Your response should reproduce every line of the entries that contains the word "item".

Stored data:
* * * * *

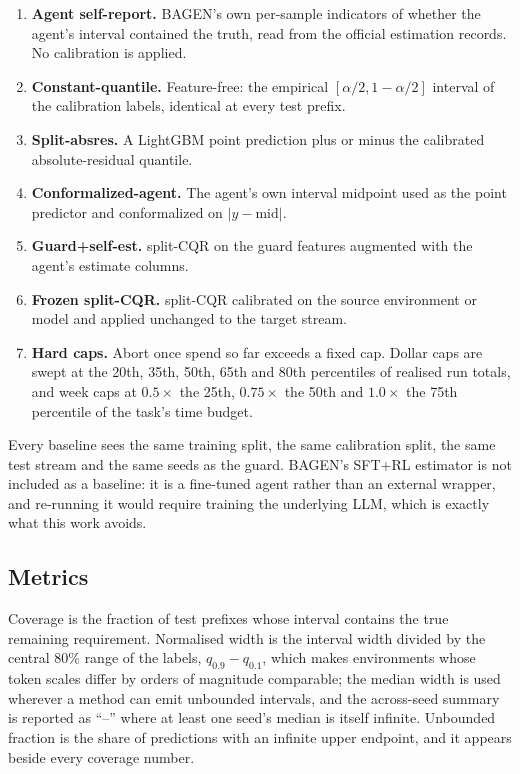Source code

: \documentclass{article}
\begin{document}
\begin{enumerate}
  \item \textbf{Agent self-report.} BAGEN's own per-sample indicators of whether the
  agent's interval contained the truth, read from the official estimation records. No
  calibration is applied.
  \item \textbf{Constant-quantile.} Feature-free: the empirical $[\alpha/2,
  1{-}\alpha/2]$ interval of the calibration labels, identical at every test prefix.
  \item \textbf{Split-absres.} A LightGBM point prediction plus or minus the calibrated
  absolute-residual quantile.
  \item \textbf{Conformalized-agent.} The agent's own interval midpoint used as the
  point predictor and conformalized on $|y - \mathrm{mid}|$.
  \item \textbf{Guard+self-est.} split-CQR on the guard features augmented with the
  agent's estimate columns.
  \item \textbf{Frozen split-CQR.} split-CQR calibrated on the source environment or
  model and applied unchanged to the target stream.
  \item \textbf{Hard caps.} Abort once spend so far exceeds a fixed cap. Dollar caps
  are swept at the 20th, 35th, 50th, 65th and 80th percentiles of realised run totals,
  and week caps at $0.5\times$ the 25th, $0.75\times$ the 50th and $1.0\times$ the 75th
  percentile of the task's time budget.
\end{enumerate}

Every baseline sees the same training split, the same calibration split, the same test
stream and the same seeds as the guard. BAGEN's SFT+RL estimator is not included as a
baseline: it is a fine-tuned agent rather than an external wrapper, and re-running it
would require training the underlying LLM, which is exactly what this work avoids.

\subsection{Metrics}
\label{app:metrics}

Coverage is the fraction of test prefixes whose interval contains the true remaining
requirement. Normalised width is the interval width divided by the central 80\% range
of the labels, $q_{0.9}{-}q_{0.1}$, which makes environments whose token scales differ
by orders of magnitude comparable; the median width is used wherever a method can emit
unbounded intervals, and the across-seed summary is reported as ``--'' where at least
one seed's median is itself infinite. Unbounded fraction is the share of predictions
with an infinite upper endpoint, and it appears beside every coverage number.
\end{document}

* * * * *

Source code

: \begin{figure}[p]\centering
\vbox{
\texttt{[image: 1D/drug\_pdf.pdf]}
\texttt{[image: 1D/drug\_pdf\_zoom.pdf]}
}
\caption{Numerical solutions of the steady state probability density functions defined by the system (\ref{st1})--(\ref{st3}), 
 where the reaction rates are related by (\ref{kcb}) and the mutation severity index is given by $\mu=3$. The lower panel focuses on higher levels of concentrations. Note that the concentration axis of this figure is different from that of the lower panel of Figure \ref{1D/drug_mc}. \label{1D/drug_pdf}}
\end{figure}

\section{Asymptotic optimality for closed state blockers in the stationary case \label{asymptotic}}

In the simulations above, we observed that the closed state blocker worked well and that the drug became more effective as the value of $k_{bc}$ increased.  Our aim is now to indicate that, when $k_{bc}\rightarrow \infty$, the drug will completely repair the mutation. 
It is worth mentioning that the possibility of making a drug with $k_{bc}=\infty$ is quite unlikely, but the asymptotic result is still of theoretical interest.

* * * * *

Solution:
  \item \textbf{Agent self-report.} BAGEN's own per-sample indicators of whether the
  \item \textbf{Constant-quantile.} Feature-free: the empirical $[\alpha/2,
  \item \textbf{Split-absres.} A LightGBM point prediction plus or minus the calibrated
  \item \textbf{Conformalized-agent.} The agent's own interval midpoint used as the
  \item \textbf{Guard+self-est.} split-CQR on the guard features augmented with the
  \item \textbf{Frozen split-CQR.} split-CQR calibrated on the source environment or
  \item \textbf{Hard caps.} Abort once spend so far exceeds a fixed cap. Dollar caps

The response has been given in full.